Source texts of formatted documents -
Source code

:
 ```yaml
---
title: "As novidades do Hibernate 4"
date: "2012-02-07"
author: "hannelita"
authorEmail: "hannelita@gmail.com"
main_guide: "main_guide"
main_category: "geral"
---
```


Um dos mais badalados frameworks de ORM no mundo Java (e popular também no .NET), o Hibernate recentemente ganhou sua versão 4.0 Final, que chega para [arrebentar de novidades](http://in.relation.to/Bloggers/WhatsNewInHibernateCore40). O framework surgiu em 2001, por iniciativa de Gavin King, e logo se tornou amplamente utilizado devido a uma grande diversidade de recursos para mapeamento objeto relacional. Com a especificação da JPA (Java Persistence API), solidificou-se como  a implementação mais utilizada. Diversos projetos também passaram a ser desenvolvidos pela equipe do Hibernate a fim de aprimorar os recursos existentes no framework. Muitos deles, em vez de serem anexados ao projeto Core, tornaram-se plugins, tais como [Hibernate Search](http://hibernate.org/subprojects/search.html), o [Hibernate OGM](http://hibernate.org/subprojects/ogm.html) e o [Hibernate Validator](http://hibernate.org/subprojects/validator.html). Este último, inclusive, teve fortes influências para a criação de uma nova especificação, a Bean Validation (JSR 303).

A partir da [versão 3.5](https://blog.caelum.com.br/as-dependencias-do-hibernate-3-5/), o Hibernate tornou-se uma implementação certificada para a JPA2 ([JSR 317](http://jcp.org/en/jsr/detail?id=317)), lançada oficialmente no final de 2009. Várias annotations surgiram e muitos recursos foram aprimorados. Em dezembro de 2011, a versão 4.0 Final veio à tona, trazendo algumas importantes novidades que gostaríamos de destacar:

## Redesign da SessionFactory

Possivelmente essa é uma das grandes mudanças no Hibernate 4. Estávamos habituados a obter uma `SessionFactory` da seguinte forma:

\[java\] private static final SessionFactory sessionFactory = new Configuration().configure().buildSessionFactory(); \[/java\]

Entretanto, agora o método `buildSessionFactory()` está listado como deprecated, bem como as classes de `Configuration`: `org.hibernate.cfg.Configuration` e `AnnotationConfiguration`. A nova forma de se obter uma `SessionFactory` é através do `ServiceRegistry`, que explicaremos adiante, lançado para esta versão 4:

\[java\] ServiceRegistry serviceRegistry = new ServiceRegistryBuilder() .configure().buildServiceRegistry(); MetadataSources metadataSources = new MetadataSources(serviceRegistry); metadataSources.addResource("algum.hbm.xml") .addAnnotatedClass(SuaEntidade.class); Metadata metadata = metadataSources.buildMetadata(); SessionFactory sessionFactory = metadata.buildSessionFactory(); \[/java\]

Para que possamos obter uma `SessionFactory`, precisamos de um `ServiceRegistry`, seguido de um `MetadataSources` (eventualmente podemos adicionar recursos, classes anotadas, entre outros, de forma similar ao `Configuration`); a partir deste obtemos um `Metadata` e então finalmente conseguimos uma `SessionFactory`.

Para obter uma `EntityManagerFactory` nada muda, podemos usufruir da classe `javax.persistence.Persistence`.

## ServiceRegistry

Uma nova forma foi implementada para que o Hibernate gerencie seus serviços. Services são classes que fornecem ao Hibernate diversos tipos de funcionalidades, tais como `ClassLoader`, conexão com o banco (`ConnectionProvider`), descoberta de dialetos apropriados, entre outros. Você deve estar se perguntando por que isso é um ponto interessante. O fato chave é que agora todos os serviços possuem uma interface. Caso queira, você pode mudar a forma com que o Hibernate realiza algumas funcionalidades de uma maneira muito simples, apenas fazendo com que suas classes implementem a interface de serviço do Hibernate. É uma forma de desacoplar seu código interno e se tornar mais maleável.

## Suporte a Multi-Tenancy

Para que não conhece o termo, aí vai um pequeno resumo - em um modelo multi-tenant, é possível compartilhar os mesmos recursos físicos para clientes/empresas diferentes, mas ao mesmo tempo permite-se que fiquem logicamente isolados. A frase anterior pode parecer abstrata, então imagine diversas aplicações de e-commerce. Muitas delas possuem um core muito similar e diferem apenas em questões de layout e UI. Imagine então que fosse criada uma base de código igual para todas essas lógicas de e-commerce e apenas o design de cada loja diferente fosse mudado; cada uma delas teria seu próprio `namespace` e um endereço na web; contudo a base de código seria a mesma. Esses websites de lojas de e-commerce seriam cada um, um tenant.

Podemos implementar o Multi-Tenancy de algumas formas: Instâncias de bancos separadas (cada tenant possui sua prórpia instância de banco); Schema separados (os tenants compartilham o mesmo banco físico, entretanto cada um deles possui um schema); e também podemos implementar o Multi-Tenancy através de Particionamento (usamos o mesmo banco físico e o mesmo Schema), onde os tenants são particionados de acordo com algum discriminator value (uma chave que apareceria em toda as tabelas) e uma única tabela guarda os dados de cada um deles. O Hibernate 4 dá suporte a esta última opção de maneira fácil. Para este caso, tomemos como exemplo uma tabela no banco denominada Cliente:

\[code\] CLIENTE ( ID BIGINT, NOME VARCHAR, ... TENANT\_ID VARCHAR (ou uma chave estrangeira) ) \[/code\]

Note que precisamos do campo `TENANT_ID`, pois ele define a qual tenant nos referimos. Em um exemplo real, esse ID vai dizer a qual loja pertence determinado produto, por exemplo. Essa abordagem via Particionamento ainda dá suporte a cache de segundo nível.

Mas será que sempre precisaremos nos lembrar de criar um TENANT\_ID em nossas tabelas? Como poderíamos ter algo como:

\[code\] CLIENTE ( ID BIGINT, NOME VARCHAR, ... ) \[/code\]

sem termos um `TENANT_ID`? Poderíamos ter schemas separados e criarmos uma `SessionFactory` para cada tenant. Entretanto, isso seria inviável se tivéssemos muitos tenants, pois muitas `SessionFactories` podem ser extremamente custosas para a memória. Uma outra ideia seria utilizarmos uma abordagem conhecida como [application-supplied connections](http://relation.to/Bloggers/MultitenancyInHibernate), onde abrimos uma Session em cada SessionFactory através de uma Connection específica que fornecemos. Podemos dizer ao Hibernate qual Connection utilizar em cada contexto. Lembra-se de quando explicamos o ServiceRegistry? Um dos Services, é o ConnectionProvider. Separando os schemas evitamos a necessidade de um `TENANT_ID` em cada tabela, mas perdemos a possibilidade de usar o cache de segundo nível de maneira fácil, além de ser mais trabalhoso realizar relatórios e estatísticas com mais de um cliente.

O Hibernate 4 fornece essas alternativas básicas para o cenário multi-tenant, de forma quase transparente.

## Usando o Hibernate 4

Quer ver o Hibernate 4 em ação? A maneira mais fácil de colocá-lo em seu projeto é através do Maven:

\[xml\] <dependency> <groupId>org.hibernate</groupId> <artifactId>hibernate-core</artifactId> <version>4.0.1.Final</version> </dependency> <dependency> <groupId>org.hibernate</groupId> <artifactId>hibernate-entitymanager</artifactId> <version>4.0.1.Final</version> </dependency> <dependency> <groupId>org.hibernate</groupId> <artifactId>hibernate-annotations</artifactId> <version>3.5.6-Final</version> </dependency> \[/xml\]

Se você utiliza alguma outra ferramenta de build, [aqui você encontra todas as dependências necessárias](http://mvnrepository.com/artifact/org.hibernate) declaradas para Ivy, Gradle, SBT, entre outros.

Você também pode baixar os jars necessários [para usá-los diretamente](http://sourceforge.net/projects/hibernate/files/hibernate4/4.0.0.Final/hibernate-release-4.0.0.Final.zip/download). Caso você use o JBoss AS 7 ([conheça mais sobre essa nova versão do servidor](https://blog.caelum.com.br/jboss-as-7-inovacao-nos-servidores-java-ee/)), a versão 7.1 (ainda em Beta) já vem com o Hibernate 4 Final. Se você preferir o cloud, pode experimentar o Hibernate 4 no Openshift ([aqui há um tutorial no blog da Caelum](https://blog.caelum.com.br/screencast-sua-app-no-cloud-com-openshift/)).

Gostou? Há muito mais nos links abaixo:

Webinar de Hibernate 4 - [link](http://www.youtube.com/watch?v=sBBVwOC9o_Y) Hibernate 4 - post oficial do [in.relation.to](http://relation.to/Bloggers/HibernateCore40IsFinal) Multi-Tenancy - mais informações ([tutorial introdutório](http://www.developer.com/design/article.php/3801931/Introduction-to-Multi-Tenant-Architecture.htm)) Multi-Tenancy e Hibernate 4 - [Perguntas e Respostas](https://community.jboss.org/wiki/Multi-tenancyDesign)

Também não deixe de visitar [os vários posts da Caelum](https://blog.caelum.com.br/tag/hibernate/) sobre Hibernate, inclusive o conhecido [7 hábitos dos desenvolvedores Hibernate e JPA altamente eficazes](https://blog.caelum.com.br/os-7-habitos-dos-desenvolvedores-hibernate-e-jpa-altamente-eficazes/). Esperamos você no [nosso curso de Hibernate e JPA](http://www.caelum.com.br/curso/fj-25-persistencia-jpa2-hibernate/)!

About this task - Pick every line of the data that includes the string "MetadataSources".

Task answer -
\[java\] ServiceRegistry serviceRegistry = new ServiceRegistryBuilder() .configure().buildServiceRegistry(); MetadataSources metadataSources = new MetadataSources(serviceRegistry); metadataSources.addResource("algum.hbm.xml") .addAnnotatedClass(SuaEntidade.class); Metadata metadata = metadataSources.buildMetadata(); SessionFactory sessionFactory = metadata.buildSessionFactory(); \[/java\]
Para que possamos obter uma `SessionFactory`, precisamos de um `ServiceRegistry`, seguido de um `MetadataSources` (eventualmente podemos adicionar recursos, classes anotadas, entre outros, de forma similar ao `Configuration`); a partir deste obtemos um `Metadata` e então finalmente conseguimos uma `SessionFactory`.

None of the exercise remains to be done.